Myostatin inhibits skeletal muscle growth. Animals lacking myostatin develops significantly larger muscles, which are associated with reduced adiposity and lower blood glucose. We investigated whether myostatin inhibition would improve the metabolic profile of diabetic mice. C56/BL6 mice were fed a high fat diet (HFD) for 10 months. During the last 3 weeks, myostatin was inhibited by injections of a myostatin peptibody in mice on HFD vs PBS injected mice on a HFD. Body weight, lean mass and adipose tissue were quantified using an x‐ray imager; oxygen consumption and carbon dioxide production were measured using an animal monitoring system.
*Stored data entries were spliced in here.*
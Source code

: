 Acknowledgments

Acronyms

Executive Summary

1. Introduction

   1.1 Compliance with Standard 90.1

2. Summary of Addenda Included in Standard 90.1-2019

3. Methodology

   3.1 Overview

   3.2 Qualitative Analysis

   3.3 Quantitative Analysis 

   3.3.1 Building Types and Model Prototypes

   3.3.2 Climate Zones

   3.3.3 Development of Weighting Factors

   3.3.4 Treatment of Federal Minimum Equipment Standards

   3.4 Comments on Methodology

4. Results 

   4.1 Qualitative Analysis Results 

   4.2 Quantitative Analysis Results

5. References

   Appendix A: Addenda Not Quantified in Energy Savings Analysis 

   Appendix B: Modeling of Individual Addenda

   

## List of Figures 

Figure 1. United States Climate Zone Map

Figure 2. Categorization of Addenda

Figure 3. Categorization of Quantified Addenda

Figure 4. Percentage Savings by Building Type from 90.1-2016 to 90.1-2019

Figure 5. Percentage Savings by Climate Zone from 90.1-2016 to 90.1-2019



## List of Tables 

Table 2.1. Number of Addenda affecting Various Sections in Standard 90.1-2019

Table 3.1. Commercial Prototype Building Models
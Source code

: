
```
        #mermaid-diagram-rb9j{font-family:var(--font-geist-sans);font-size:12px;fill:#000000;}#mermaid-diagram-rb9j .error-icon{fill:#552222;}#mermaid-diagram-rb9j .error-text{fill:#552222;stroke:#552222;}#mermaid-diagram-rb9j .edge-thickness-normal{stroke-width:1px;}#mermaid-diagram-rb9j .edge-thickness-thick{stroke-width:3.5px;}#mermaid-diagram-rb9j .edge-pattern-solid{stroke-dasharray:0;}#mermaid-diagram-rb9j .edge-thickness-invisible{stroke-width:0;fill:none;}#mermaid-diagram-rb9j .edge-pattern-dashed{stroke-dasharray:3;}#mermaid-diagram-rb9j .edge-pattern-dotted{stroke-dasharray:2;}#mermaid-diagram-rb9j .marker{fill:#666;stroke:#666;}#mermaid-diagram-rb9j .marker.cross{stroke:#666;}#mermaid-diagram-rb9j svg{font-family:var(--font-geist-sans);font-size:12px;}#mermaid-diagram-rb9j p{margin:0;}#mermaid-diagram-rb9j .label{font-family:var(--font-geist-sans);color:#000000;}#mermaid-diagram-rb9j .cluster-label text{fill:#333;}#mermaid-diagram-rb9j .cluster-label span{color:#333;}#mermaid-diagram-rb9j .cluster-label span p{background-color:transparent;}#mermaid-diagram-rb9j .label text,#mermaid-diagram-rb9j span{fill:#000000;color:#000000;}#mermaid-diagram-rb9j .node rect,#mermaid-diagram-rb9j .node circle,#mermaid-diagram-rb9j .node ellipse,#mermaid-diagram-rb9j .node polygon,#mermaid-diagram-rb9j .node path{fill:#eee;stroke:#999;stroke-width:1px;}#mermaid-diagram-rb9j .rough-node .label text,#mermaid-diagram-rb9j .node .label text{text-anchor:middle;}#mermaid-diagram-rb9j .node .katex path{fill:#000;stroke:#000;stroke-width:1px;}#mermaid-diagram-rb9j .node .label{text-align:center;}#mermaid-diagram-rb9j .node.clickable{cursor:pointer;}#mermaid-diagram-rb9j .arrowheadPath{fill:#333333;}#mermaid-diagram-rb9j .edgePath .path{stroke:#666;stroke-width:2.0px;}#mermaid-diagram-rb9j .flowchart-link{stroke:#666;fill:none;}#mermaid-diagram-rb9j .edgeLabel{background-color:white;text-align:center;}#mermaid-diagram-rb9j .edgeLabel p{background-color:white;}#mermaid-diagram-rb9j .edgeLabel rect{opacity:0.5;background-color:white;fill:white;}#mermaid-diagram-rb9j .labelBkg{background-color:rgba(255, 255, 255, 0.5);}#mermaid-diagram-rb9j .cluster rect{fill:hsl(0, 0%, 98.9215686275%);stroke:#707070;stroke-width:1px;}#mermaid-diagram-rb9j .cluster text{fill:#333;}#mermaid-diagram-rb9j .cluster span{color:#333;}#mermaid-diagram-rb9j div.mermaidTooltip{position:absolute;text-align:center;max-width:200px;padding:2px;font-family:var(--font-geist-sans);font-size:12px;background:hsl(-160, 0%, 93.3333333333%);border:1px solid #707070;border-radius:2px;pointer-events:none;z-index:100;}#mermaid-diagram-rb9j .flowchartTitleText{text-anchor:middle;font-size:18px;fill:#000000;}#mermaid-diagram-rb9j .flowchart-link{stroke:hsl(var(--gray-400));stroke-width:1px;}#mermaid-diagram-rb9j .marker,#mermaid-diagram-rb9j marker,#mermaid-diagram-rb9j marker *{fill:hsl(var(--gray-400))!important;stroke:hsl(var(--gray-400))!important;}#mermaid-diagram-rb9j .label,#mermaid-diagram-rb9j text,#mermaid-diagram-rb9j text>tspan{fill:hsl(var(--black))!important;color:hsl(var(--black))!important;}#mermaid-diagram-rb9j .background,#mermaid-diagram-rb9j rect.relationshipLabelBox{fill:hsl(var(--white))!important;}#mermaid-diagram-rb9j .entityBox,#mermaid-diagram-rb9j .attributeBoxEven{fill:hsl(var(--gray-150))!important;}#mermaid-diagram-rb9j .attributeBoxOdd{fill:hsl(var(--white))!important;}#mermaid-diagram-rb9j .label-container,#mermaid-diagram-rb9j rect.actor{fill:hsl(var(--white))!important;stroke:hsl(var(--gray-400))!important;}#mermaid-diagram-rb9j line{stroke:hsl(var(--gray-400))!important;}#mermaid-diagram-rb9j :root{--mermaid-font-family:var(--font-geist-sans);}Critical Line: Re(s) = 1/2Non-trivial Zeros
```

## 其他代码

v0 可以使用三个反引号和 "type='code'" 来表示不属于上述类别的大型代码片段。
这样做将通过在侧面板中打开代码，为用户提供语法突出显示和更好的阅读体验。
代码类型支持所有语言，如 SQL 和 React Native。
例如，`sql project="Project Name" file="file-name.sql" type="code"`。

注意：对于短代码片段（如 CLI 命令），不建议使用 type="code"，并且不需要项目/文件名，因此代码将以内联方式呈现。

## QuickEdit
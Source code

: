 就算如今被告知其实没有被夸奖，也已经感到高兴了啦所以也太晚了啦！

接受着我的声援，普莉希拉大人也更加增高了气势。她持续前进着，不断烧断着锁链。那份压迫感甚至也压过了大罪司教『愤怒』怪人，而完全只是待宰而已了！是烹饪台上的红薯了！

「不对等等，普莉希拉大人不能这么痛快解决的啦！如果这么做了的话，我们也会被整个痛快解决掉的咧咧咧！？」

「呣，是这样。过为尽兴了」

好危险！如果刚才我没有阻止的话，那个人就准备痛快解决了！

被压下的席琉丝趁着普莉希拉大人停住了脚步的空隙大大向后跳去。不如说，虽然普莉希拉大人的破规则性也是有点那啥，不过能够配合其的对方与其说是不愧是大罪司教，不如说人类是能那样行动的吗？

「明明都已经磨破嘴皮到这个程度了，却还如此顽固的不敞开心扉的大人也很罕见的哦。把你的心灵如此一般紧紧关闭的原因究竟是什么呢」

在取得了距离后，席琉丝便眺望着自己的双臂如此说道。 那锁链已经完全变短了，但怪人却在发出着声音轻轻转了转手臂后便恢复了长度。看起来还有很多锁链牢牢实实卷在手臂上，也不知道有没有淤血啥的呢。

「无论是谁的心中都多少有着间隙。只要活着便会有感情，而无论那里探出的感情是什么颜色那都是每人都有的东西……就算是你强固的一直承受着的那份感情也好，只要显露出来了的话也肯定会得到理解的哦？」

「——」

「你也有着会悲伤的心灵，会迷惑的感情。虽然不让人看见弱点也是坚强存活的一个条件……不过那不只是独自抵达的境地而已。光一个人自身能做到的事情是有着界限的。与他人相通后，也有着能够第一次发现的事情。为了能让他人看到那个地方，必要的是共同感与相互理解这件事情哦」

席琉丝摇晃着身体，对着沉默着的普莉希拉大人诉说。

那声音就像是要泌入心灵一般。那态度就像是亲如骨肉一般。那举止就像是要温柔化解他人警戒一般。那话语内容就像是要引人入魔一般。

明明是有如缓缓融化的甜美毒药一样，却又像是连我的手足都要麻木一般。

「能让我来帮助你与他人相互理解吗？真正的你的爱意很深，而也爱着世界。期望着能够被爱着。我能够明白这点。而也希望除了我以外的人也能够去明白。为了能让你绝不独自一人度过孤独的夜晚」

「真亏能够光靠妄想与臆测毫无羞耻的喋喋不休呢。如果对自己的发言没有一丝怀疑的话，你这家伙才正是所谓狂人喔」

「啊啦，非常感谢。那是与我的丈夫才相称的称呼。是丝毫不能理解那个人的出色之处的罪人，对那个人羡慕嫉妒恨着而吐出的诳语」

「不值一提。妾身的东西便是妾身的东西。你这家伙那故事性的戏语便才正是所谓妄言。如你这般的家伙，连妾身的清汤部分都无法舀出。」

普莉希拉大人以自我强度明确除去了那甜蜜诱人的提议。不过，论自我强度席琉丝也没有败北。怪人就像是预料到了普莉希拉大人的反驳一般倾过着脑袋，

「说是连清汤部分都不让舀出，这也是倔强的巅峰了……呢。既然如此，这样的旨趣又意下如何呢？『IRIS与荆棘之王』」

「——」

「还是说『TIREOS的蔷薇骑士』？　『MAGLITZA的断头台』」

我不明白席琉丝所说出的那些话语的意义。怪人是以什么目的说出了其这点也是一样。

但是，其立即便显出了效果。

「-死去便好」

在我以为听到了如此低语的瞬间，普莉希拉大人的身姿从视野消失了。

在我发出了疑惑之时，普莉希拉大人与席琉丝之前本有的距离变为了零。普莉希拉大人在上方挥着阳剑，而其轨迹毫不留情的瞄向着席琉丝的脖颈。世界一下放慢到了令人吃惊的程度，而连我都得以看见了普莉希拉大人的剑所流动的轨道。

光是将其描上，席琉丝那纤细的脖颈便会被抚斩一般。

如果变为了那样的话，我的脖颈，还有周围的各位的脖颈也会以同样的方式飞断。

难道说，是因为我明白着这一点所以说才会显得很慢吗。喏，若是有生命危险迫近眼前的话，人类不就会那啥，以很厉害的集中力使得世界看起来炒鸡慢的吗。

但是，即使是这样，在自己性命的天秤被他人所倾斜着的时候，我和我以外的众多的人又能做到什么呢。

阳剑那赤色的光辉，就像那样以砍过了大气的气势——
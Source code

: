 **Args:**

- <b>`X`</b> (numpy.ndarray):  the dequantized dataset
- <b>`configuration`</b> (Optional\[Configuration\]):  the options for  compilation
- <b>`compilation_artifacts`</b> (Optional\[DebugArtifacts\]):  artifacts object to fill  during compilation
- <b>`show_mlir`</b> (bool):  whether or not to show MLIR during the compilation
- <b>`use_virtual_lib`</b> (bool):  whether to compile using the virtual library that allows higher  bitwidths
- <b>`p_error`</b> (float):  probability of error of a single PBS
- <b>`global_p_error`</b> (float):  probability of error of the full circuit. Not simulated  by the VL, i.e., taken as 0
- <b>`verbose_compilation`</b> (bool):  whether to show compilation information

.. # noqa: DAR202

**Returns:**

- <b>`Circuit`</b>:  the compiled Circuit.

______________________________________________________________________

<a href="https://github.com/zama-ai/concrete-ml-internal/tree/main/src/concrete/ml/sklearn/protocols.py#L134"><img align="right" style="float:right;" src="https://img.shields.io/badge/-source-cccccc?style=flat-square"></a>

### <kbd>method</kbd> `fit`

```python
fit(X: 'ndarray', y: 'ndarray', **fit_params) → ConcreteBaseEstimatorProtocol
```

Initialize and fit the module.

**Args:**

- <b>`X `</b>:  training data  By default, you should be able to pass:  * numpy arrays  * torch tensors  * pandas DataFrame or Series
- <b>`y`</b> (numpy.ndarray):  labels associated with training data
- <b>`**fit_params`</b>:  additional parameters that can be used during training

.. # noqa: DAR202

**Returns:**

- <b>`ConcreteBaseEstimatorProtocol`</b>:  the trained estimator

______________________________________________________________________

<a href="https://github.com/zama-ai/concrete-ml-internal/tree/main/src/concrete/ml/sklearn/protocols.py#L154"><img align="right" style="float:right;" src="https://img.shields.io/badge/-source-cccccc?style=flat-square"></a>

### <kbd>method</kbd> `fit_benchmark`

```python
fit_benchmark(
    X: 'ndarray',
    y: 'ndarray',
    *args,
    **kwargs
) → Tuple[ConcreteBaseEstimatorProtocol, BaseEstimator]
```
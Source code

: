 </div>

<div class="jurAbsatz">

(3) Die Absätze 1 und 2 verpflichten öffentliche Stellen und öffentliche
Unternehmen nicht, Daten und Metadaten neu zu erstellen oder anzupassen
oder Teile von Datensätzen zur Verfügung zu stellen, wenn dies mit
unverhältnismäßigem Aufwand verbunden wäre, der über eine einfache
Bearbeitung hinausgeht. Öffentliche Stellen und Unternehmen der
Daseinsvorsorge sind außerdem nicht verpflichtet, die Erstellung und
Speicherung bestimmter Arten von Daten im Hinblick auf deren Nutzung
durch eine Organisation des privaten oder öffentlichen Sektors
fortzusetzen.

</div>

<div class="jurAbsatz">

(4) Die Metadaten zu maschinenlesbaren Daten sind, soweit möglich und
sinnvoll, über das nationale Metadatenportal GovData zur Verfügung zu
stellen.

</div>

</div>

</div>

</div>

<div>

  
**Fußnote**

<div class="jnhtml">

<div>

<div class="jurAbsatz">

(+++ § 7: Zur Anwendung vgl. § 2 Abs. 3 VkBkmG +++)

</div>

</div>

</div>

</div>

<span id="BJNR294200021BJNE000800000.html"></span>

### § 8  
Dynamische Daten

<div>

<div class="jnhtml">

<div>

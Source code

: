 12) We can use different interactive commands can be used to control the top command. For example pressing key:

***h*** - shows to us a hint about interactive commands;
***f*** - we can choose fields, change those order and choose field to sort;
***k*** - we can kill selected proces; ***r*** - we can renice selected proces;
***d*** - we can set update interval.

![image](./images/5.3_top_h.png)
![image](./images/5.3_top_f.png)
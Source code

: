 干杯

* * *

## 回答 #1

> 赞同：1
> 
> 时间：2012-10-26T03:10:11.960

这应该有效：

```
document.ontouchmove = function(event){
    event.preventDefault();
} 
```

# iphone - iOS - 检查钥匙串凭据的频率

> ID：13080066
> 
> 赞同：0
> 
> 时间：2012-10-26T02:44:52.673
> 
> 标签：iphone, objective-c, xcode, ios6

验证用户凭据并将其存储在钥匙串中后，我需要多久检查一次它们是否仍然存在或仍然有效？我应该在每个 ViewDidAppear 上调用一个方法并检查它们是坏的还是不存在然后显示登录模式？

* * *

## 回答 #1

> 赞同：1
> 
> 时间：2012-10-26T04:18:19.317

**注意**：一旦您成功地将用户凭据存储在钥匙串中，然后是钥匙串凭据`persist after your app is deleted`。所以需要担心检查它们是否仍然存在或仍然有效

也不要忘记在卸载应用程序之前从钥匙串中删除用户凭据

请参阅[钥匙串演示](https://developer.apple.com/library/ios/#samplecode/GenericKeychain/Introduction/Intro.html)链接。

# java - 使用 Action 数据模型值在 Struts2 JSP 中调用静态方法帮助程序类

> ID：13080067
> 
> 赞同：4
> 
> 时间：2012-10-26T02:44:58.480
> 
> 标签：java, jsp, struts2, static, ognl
Myostatin inhibition (MI) decreased blood glucose, serum insulin and increased glucose disposal in response to insulin. Also, there was increase in energy expenditure, associated with a decrease in the percent body fat plus a decrease in serum fatty acids. MI also increased p‐Akt in both muscle and white adipose tissue (WAT), responses linked to increased expression of fatty acid oxidation genes, plus an increase in AMPK activation plus expression of PPAR. We propose that myostatin, by suppressing both the AMPK and PPAR axes in skeletal muscle and adipose tissue interferes with insulin signaling and reduces fatty acid oxidation. In conclusion, targeting myostatin corrects these defects improving both insulin signaling and lipid metabolism in diabetes.